Previous studies have identified negative affect as a trigger for binge eating. Although this relation has been well-documented, laboratory-based studies assessing affect-related maintenance models for BED are lacking. Emotional avoidance was investigated as a construct that may enhance understanding of the mechanisms through which negative affect leads to binge eating. It was hypothesized that individuals with BED would report greater emotional avoidance and demonstrate greater avoidance of emotional stimuli during experimental laboratory tasks. It was further hypothesized that individuals with BED would report stronger negative reactions to emotional stimuli compared to individuals with subclinical levels of BED (S-BED) and controls. Participants were 63 male and female college and community volunteers (21 BED, 21 S-BED, 21 controls). Following negative mood induction, participants rated their emotions and willingness to experience emotional, food-related, and neutral vignettes. Participants were also presented with emotional, neutral, and food-related images, and the amount of time they images, and the amount of time they spent viewing each image was recorded as a measure of their willingness to view the stimulus. Participants completed questionnaires and monitored their food intake and moods before and after eating for 14 days. Results indicated that individuals with BED reported the highest levels of emotional avoidance, fear of emotions, and emotional eating. Participants with BED reported greater negative emotions in response to emotional images and vignettes, and less willingness to experience negative situations compared to controls. No significant group differences were found for duration of time spent viewing images, or responses to food-related and neutral vignettes.
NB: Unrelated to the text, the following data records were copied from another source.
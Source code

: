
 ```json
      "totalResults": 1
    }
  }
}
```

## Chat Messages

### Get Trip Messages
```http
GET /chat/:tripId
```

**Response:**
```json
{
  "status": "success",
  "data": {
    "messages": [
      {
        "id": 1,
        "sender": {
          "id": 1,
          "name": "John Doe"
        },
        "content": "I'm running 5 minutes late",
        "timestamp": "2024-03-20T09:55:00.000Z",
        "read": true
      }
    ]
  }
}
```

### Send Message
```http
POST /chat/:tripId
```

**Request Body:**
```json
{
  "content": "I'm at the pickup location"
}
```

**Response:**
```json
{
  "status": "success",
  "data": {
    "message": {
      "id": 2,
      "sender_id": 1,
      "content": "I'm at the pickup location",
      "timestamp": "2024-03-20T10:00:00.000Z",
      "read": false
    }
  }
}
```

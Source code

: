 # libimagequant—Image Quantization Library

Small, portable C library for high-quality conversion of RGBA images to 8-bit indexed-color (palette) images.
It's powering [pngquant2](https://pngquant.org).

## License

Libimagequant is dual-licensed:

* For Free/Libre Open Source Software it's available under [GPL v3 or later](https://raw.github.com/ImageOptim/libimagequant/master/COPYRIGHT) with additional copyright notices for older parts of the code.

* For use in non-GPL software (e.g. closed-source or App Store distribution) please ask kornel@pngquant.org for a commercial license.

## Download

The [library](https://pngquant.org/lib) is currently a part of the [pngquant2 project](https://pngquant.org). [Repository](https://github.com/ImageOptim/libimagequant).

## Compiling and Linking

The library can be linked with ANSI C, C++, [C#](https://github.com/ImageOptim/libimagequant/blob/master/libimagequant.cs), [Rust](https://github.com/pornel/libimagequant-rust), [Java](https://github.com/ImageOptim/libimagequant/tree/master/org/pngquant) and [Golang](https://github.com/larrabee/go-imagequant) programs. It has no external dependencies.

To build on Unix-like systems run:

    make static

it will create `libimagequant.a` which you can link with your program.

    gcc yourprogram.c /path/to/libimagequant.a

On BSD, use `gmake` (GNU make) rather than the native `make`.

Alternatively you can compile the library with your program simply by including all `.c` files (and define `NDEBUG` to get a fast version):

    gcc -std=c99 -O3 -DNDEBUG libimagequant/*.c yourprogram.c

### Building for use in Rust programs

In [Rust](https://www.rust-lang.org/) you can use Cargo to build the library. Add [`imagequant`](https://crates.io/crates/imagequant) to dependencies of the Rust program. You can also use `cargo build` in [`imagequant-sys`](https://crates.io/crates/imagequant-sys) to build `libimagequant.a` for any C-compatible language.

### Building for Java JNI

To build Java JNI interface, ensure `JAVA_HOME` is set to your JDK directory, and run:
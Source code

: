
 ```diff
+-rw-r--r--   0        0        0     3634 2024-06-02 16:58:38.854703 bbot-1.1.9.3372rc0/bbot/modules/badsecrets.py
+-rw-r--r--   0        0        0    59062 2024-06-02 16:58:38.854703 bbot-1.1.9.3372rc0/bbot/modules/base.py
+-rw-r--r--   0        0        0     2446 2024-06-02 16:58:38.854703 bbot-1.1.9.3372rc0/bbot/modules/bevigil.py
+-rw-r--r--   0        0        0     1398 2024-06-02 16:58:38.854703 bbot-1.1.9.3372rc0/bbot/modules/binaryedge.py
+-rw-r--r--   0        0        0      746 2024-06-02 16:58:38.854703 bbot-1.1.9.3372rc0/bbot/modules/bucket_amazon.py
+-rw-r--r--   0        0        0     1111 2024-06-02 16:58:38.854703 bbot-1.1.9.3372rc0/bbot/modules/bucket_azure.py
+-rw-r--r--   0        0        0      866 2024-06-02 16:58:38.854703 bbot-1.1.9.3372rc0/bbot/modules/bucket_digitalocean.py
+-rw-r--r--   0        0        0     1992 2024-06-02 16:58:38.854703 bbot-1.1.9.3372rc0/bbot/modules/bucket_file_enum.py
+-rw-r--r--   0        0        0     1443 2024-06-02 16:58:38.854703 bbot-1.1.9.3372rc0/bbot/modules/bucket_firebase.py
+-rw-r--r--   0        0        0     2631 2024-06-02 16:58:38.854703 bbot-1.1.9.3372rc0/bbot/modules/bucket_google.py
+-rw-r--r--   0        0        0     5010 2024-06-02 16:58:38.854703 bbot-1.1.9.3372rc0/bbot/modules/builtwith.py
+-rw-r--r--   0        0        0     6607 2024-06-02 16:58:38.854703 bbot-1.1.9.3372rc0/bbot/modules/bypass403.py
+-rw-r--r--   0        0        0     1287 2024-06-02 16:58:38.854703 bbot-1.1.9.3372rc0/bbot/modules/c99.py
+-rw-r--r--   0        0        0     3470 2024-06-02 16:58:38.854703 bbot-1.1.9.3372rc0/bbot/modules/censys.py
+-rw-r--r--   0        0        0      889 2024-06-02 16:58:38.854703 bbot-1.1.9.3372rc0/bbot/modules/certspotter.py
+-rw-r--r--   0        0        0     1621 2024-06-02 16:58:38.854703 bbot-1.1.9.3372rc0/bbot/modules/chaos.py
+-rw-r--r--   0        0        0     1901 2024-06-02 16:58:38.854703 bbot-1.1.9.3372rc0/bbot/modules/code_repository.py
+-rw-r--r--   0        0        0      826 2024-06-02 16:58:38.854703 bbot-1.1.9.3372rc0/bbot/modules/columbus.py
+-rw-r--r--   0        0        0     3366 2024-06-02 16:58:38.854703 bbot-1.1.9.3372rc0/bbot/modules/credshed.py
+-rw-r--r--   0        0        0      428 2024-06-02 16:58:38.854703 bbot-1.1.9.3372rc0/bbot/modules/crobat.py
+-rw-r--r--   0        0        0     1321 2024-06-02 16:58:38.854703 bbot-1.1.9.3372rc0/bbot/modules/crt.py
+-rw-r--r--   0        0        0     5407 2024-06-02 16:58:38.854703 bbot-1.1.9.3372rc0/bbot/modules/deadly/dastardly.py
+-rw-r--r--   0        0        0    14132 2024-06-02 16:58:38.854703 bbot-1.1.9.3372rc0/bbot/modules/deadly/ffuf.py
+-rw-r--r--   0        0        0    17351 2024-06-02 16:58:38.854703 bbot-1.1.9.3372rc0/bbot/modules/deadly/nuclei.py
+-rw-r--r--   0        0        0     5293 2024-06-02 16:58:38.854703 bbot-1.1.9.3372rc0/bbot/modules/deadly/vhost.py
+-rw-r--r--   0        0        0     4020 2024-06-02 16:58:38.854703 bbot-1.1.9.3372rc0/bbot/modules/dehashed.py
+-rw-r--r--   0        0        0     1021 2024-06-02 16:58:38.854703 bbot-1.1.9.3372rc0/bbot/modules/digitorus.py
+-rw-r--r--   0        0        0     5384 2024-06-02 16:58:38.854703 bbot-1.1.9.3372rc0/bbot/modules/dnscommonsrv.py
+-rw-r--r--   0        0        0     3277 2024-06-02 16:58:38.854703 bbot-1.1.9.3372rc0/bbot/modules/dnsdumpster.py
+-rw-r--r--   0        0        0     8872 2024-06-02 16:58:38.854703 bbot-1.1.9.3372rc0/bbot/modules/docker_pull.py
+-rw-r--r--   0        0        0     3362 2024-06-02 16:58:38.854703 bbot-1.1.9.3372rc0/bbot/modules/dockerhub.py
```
Regarding daily monitoring, individuals with BED reported greater anxiety and depressed mood compared to controls before and after meals and overeating episodes. Results suggest that individuals with BED differ from those with S-BED and controls regarding their emotional experiences. Their mood states and reactions when presented with emotional stimuli suggest heightened levels of negative affect and more negative responses to emotions. Results provide support for previous hypotheses suggesting that emotional avoidance is a central factor in the maintenance of BED. Additional research is needed to better understand how individuals with BED respond to emotional stimuli.